In the colonial center of Calcutta, the sect attracted the poor laboring classes which had recently migrated to the city from the villages and now filled the slums of the Black Town. As the nineteenth century paper Somaprakasa reported, "This religion holds sway primarily among the lower classes. According to Hindu scriptures ... they do not have any freedom ... but in the Kartabhaja sect they enjoy great freedom" (Somaprakasa 1864). (7) The Kartabhajas represented the underworld of the imperial city, an embarrassing eyesore to the wealthy, Western-educated upper classes or bhadralok:
One sect that raised a lot of controversy in those days was the Kartabhaja group. Although its headquarters was ... Ghoshpara, a few miles from Calcutta, it drew a lot of people from the poorer classes of the city.... [T]he stress on equality of all people irrespective of caste ... drew the lower orders in large numbers. (Banerjee 1989: 69)
According to the Kartabhajas' mytho-historical narrative, the Vaisnava movement led by Caitanya in the sixteenth century had been progressively corrupted and perverted by the later Vaisnava lineage. Although initially opposed to caste hierarchies and Brahmanical power, it had gradually reintroduced social divisions, strict orthodoxy, and ritual, while marginalizing the poor lower classes.

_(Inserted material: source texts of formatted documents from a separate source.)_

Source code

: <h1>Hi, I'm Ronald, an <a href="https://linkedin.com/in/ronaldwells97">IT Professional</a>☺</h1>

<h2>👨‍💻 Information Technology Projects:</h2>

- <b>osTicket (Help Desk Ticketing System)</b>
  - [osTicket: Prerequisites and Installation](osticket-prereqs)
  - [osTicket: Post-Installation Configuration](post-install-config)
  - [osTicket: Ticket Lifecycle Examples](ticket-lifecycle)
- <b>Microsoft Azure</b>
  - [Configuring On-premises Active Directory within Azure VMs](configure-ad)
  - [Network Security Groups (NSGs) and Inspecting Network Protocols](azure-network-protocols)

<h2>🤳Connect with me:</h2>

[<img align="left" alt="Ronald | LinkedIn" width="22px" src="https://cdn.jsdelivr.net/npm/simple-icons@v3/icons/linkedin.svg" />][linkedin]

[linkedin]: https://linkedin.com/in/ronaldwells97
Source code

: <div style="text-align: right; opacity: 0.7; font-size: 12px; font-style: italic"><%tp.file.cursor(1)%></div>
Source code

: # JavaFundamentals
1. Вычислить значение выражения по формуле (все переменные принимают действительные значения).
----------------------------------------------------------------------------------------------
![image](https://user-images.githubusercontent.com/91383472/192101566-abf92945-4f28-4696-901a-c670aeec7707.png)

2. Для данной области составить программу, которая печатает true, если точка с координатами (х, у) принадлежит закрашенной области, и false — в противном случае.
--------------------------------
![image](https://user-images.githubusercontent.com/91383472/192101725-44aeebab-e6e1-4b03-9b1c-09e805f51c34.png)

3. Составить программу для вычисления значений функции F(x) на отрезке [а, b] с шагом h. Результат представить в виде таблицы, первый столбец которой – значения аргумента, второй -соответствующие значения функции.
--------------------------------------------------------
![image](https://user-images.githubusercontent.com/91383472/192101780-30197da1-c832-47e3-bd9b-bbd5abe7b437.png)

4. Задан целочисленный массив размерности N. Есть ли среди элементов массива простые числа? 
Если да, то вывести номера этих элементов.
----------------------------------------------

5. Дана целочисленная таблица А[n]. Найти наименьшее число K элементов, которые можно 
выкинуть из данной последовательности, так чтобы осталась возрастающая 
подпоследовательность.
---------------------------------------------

Therefore, the story goes, Caitanya decided to become re-incarnated in the form of the poor wandering madman, Aulcand, in order to found this new religion as a simple, easy (sahaja) faith, a "Religion of Humanity" (manuser dharma) for the poor, simple people. Misra represents Caitanya Aulcand as thinking, "At present, there is no simple method of worship for the poor, lowly, powerless people; that's why I've revealed the easy [sahaja] path, so they can worship the truth within themselves, the worship of Humanity" (Misra 1925, in Bhattacarya 1981: 62). According to one of the most telling Kartabhaja metaphors, the "old marketplace"--that is, the old Vaisnava community--had become corrupt and full of thieves. Thus, it was necessary for Caitanya to come in a secret (gupta) form, to found "the secret marketplace" (gupta hat) or "secret Vrndavana," which is the Kartabhaja tradition. (8)
II. BETWEEN THE PARLOR AND THE STREETS: THE STYLE AND STRUCTURE OF THE BHAVER GITA
There is a secret to understanding [these songs]. Revealing that key to anyone who is not a Kartabhaja is for them the supreme "heresy." This is their version of "Free Masonry." --Nabincandra Sen, "Ghosparar Mela" (1974: 187)
Like the wandering mad minstrels of the Baul tradition--with whom they share many close ties--the Kartabhajas convey their mystical teachings through the medium of music and song. Over 600 of these cryptic songs have been gathered in the Bhaver Gita, which is traditionally ascribed to the sect's second, most famous Karta, Dulalcand (1793-1833). Dulalcand is said to have assumed the name Lalsasi ("red-moon") and recited the songs orally to four disciples, the foremost among whom was one Ramcaran Cattopadhyay, a man who, according to tradition, had been a Tantric Aghori before taking initiation at Ghoshpara (S. Pal 1991: 190).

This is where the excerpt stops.